Non abbiamo distillato un messaggio in particolare. Non ci sentiamo nella posizione di metterci in cattedra e pontificare su questioni complesse come quelle che viviamo in questi anni di profonda trasformazione. Forse dal nostro punto di vista privilegiato di musicisti abbiamo qualche piccolo vantaggio nel provare empatia per gli esseri umani che circondano le nostre vite, e in questo nostro nuovo album, qualche brano è il tentativo di metterci nei panni di chi è nato dalla parte sbagliata del mondo, quelli che non hanno alternative se non inseguire il sogno, l’incubo, l’illusione di una vita migliore. E non riusciamo a immaginare come qualunque essere umano possa anche solo immaginare di giudicarne un altro, senza aver condiviso nemmeno un centesimo del peso che ha avuto sulle spalle.

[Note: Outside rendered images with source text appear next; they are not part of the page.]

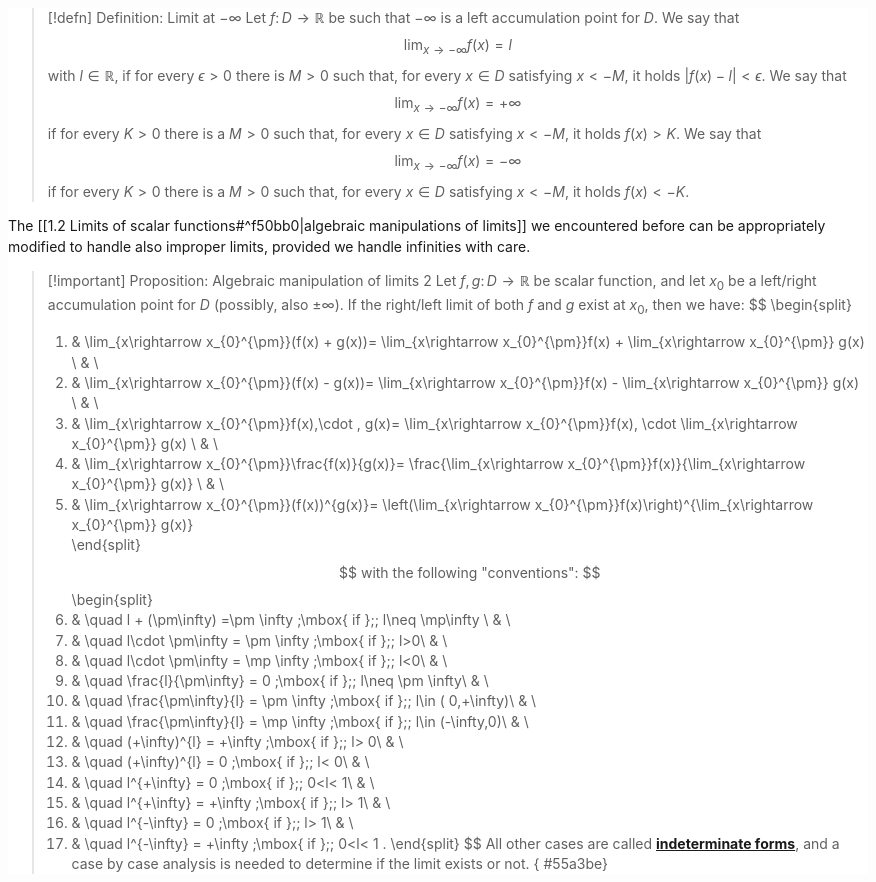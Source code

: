 
>[!defn] Definition: Limit at $-\infty$
>Let $f\colon D\rightarrow \mathbb{R}$ be such that $-\infty$ is a left accumulation point for $D$. We say that
>$$
>\lim_{x\rightarrow -\infty} f(x)= l
>$$
>with $l\in\mathbb{R}$,  if for every $\epsilon>0$ there is $M>0$ such that, for every $x\in D$ satisfying $x<-M$, it holds $|f(x) -l|< \epsilon$. 
>We say that 
>$$ 
>\lim_{x\rightarrow -\infty} f(x)=+\infty 
>$$ 
>if for every $K>0$ there is a  $M>0$ such that, for every $x\in D$ satisfying $x<-M$, it holds $f(x)> K$. 
>We say that 
>$$ 
>\lim_{x\rightarrow -\infty} f(x)=-\infty 
>$$ 
>if for every $K>0$ there is a  $M>0$ such that, for every $x\in D$ satisfying $x<-M$, it holds $f(x)< -K$.

The [[1.2 Limits of scalar functions#^f50bb0\|algebraic manipulations of limits]] we encountered before can be appropriately modified to handle also improper limits, provided we handle infinities with care.

>[!important] Proposition: Algebraic manipulation of limits 2
>Let $f,g\colon D\rightarrow \mathbb{R}$ be scalar function, and let $x_{0}$ be a left/right accumulation point for $D$ (possibly, also $\pm\infty$). If the right/left limit of both $f$ and $g$ exist at $x_{0}$, then we have:
>$$
>\begin{split}
>1) & \lim_{x\rightarrow x_{0}^{\pm}}(f(x) + g(x))= \lim_{x\rightarrow x_{0}^{\pm}}f(x) + \lim_{x\rightarrow x_{0}^{\pm}} g(x) \\ & \\
>2) & \lim_{x\rightarrow x_{0}^{\pm}}(f(x) - g(x))= \lim_{x\rightarrow x_{0}^{\pm}}f(x) - \lim_{x\rightarrow x_{0}^{\pm}} g(x) \\ & \\
>3) & \lim_{x\rightarrow x_{0}^{\pm}}f(x)\,\cdot \, g(x)= \lim_{x\rightarrow x_{0}^{\pm}}f(x)\, \cdot  \lim_{x\rightarrow x_{0}^{\pm}} g(x) \\ & \\
>4) & \lim_{x\rightarrow x_{0}^{\pm}}\frac{f(x)}{g(x)}= \frac{\lim_{x\rightarrow x_{0}^{\pm}}f(x)}{\lim_{x\rightarrow x_{0}^{\pm}} g(x)} \\ & \\
>5) & \lim_{x\rightarrow x_{0}^{\pm}}(f(x))^{g(x)}= \left(\lim_{x\rightarrow x_{0}^{\pm}}f(x)\right)^{\lim_{x\rightarrow x_{0}^{\pm}} g(x)}  
>\end{split}
>$$
>with the following "conventions":
>$$
>\begin{split}
>1) & \quad  l + (\pm\infty) =\pm \infty \;\mbox{ if }\;\; l\neq \mp\infty \\ & \\
>2) & \quad l\cdot \pm\infty = \pm \infty  \;\mbox{ if }\;\; l>0\\ & \\
>3) & \quad l\cdot \pm\infty = \mp \infty  \;\mbox{ if }\;\; l<0\\ & \\
>4) & \quad \frac{l}{\pm\infty} = 0  \;\mbox{ if }\;\; l\neq  \pm \infty\\ & \\
>5) & \quad \frac{\pm\infty}{l} = \pm \infty  \;\mbox{ if }\;\; l\in ( 0,+\infty)\\ & \\
>6) & \quad \frac{\pm\infty}{l} = \mp \infty  \;\mbox{ if }\;\; l\in (-\infty,0)\\ & \\
>7) & \quad (+\infty)^{l} =  +\infty \;\mbox{ if }\;\; l> 0\\ & \\
>8) & \quad (+\infty)^{l} =  0 \;\mbox{ if }\;\; l< 0\\ & \\
>9) & \quad l^{+\infty} = 0  \;\mbox{ if }\;\; 0<l< 1\\ & \\
>10) & \quad l^{+\infty} = +\infty  \;\mbox{ if }\;\; l> 1\\ & \\
>11) & \quad l^{-\infty} = 0  \;\mbox{ if }\;\; l> 1\\ & \\
>12) & \quad l^{-\infty} = +\infty  \;\mbox{ if }\;\; 0<l< 1 .
>\end{split}
>$$
>All other cases are called [**indeterminate forms**](https://en.wikipedia.org/wiki/Indeterminate_form), and a case by case analysis is needed to determine if the limit exists or not.
{ #55a3be}
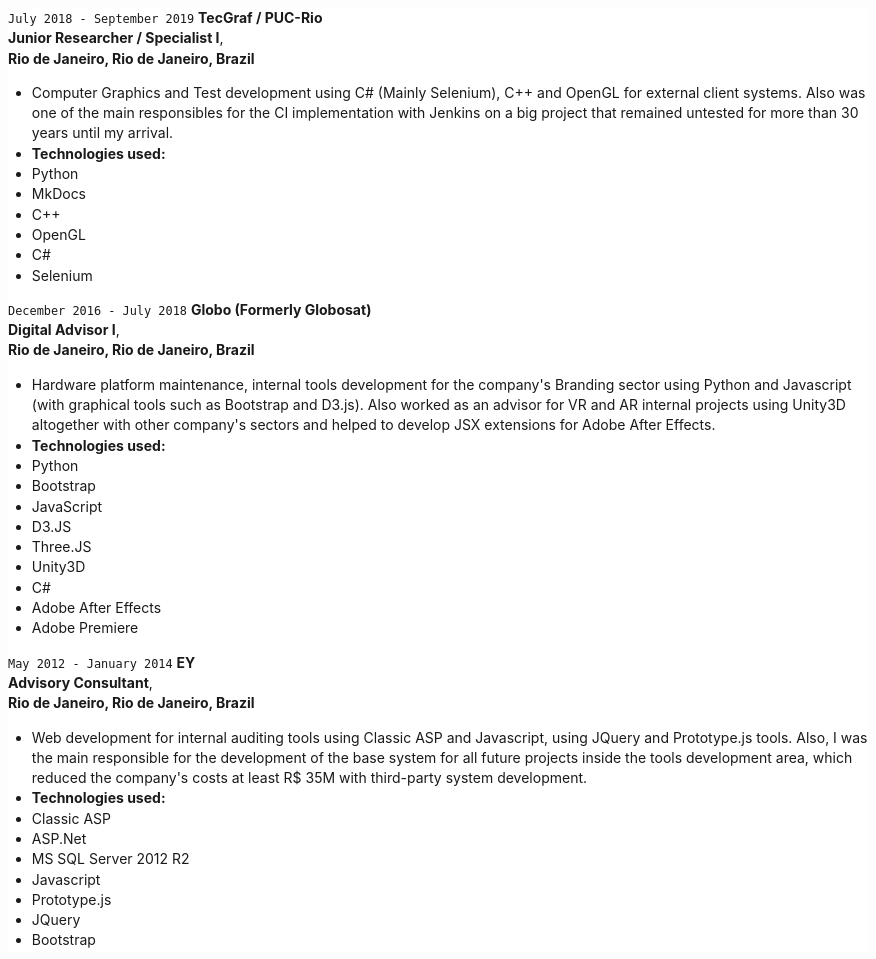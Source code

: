 `July 2018 - September 2019`
__TecGraf / PUC-Rio__<br/>
__Junior Researcher / Specialist I__, <br/>
__Rio de Janeiro, Rio de Janeiro, Brazil__

- Computer Graphics and Test development using C# (Mainly Selenium), C++ and OpenGL for external client systems. Also was one of the main responsibles for the CI implementation with Jenkins on a big project that remained untested for more than 30 years until my arrival.
- __Technologies used:__
- Python
- MkDocs
- C++
- OpenGL
- C#
- Selenium

`December 2016 - July 2018`
__Globo (Formerly Globosat)__<br/>
__Digital Advisor I__, <br/>
__Rio de Janeiro, Rio de Janeiro, Brazil__

- Hardware platform maintenance, internal tools development for the company's Branding sector using Python and Javascript (with graphical tools such as Bootstrap and D3.js). Also worked as an advisor for VR and AR internal projects using Unity3D altogether with other company's sectors and helped to develop JSX extensions for Adobe After Effects.
- __Technologies used:__
- Python
- Bootstrap
- JavaScript
- D3.JS
- Three.JS
- Unity3D
- C#
- Adobe After Effects
- Adobe Premiere

`May 2012 - January 2014`
__EY__<br/>
__Advisory Consultant__, <br/>
__Rio de Janeiro, Rio de Janeiro, Brazil__

- Web development for internal auditing tools using Classic ASP and Javascript, using JQuery and Prototype.js tools. Also, I was the main responsible for the development of the base system for all future projects inside the tools development area, which reduced the company's costs at least R$ 35M with third-party system development.
- __Technologies used:__
- Classic ASP
- ASP.Net
- MS SQL Server 2012 R2
- Javascript
- Prototype.js
- JQuery
- Bootstrap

Perché avete scelto proprio “Arnold Wolf” e “Billboard” per anticipare l’uscita dell’album?
DUES è un album che arriva a cinque anni dal primo, dopo la pandemia, viaggi, cambi di rotta, ritorni. E in questo dedalo di strade e possibilità abbiamo raccolto tante influenze musicali, culturali, tante poetiche diverse. C’è una logica, una mano dietro tutto, ma ogni brano è una storia e un mondo sonoro indipendente, e volevamo che i primi due singoli fossero gli estremi di questo canzoniere. Arnold è il brano più moderno, elettrico, caustico. Billboards è il più vellutato, notturno, lirico.
Qual è l’elemento che non dovrebbe mai mancare in un pezzo firmato I Shot A Man?
A noi piace complicarci la vita. Non abbiamo mai scritto un brano in cui non devi sudare sette camicie per arrivare in fondo. Dal vivo ci piace avere un’aria ironica e sgangherata, ma provateci voi a unire due arrangiamenti di chitarra in fingerpicking mentre la batteria si alterna tra spazzole, mallett e bacchette e tutti cantano e fanno i cori. Se ci consenti una scemenza: i nostri brani sono come l’arco di Ulisse, che solo lui era in grado di usare. Iperboli e vanità a parte, credo che a noi piaccia scrivere canzoni. I nostri brani sono delle canzoni che hanno al centro il testo e nascono soprattutto da una melodia bella da cantare.
Quali saranno i prossimi step del vostro progetto?
Dopo la lunga gestazione di “Dues”, vogliamo solo suonare il più possibile. Dopotutto, è dal vivo che ti rendi conto della bontà della tua proposta, delle tue qualità tecniche e artistiche. E poi, a chi non piace riempire la macchina di strumenti e andare alla deriva?